PRODUCTION INDUSTRIELLE ET INVESTISSEMENTS EN RECUL

La faiblesse du marché international, et notamment le ralentissement de l’économie chinoise sont nocifs pour les exportations et les cours des matières premières. Le secteur industriel est en repli depuis plusieurs trimestres, alors que l’agriculture affichait une modeste croissance de 0,2 % au deuxième trimestre.

L’activité dans le secteur manufacturier et la construction a été particulièrement affectée ces derniers mois. Surtout, l’investissement a chuté de 5,3 % au deuxième trimestre par rapport au trimestre précédent, sa plus mauvaise performance depuis le début de 2009.

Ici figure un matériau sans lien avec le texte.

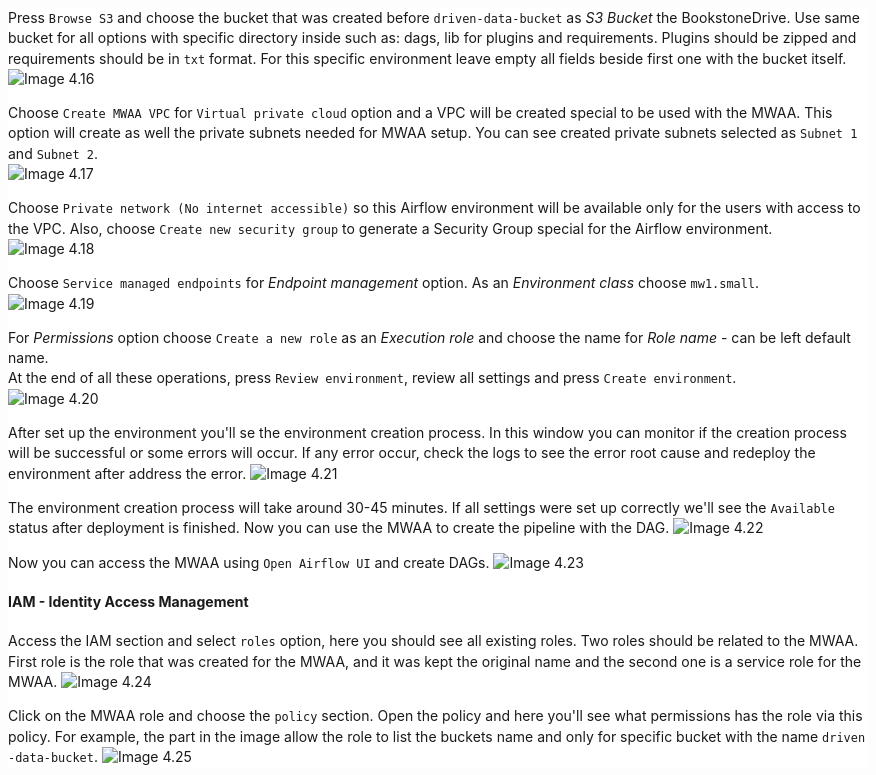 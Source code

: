 Press `Browse S3` and choose the bucket that was created before `driven-data-bucket` as *S3 Bucket* the BookstoneDrive. Use same bucket for all options with specific directory inside such as: dags, lib for plugins and requirements. Plugins should be zipped and requirements should be in `txt` format. For this specific environment leave empty all fields beside first one with the bucket itself.\
![Image 4.16](/Assets/image_4.16.PNG)

Choose `Create MWAA VPC` for `Virtual private cloud` option and a VPC will be created special to be used with the MWAA. This option will create as well the private subnets needed for MWAA setup. You can see created private subnets selected as `Subnet 1` and `Subnet 2`.\
![Image 4.17](/Assets/image_4.17.PNG)

Choose `Private network (No internet accessible)` so this Airflow environment will be available only for the users with access to the VPC. Also, choose `Create new security group` to generate a Security Group special for the Airflow environment.\
![Image 4.18](/Assets/image_4.18.PNG)

Choose `Service managed endpoints` for *Endpoint management* option. As an *Environment class* choose `mw1.small`.\
![Image 4.19](/Assets/image_4.19.PNG)

For *Permissions* option choose `Create a new role` as an *Execution role* and choose the name for *Role name* - can be left default name.\
At the end of all these operations, press `Review environment`, review all settings and press `Create environment`.\
![Image 4.20](/Assets/image_4.20.PNG)

After set up the environment you'll se the environment creation process. In this window you can monitor if the creation process will be successful or some errors will occur. If any error occur, check the logs to see the error root cause and redeploy the environment after address the error.
![Image 4.21](/Assets/image_4.21.PNG)

The environment creation process will take around 30-45 minutes. If all settings were set up correctly we'll see the `Available` status after deployment is finished. Now you can use the MWAA to create the pipeline with the DAG.
![Image 4.22](/Assets/image_4.22.PNG)

Now you can access the MWAA using `Open Airflow UI` and create DAGs.
![Image 4.23](/Assets/image_4.23.PNG)

#### IAM - Identity Access Management
Access the IAM section and select `roles` option, here you should see all existing roles. Two roles should be related to the MWAA. First role is the role that was created for the MWAA, and it was kept the original name and the second one is a service role for the MWAA.
![Image 4.24](/Assets/image_4.24.PNG)

Click on the MWAA role and choose the `policy` section. Open the policy and here you'll see what permissions has the role via this policy. For example, the part in the image allow the role to list the buckets name and only for specific bucket with the name `driven-data-bucket`.
![Image 4.25](/Assets/image_4.25.PNG)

Cette tendance inquiète les économistes, qui reprochent aux autorités d’avoir misé sur une politique de soutien à la demande. Au deuxième trimestre, la consommation des ménages n’a augmenté que de 0,3 %.

LIMITES D’UN MODÈLE

Tout en pointant l’impact négatif de la sécheresse, qui avait affecté une partie du pays, et la « baisse des jours travaillés », liée à l’organisation de la Coupe du monde de football, le gouvernement brésilien avait assuré, fin août, lors de la publication des résultats du deuxième trimestre, que « s’il y avait récession, elle était déjà passée » et que « le rythme s’était « accéléré ces dernières semaines. »

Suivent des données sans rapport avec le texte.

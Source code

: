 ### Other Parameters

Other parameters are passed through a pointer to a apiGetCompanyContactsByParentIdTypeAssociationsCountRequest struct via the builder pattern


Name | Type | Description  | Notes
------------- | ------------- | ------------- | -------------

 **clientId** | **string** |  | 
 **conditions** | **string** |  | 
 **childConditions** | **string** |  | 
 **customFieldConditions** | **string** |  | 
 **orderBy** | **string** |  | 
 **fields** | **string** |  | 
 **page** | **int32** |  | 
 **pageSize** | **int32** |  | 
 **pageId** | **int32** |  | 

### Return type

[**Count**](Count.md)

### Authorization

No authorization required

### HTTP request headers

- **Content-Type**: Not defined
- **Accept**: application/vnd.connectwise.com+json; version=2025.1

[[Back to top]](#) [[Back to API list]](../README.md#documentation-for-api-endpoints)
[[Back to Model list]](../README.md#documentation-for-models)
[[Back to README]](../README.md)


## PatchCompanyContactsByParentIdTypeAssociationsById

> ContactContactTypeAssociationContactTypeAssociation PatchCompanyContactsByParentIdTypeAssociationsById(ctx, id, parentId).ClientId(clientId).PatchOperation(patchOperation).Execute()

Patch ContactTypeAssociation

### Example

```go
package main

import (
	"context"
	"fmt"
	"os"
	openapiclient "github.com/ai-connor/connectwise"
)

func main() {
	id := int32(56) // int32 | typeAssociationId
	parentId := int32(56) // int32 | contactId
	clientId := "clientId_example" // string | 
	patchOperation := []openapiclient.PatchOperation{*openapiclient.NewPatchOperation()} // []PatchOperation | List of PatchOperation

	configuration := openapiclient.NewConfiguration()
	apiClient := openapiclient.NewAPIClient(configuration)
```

Fin septembre, le gouvernement avait toutefois pris soin de diviser par deux sa prévision de croissance pour 2014, à 0,9 % contre 1,8 % précédemment. Il avait déjà revu sa prévision à la baisse en juillet, à 1,8 % contre 2,5 % auparavant.

Les prévisions de croissance pour l’année montrent que l’accélération évoquée reste très limitée. Pas suffisante, en tout cas, pour renouer avec le « miracle économique » des années Lula (2003-2010), le modèle sur lequel s’est construite l’économie brésilienne ayant atteint ses limites.

Le Brésil confirme ainsi son appartenance aux « fragile five » (« les cinq fragiles »), cette catégorie de pays émergents, où figurent aussi la Turquie, l’Inde, l’Afrique du Sud et l’Indonésie, décrite, en 5 août 2013, par un économiste de Morgan Stanley.

Ces pays se caractérisent par leur vulnérabilité économique et financière : dépréciation des devises nationales, inflation élevée, déficits courants importants, exposition au risque de fuite de capitaux et croissance faible.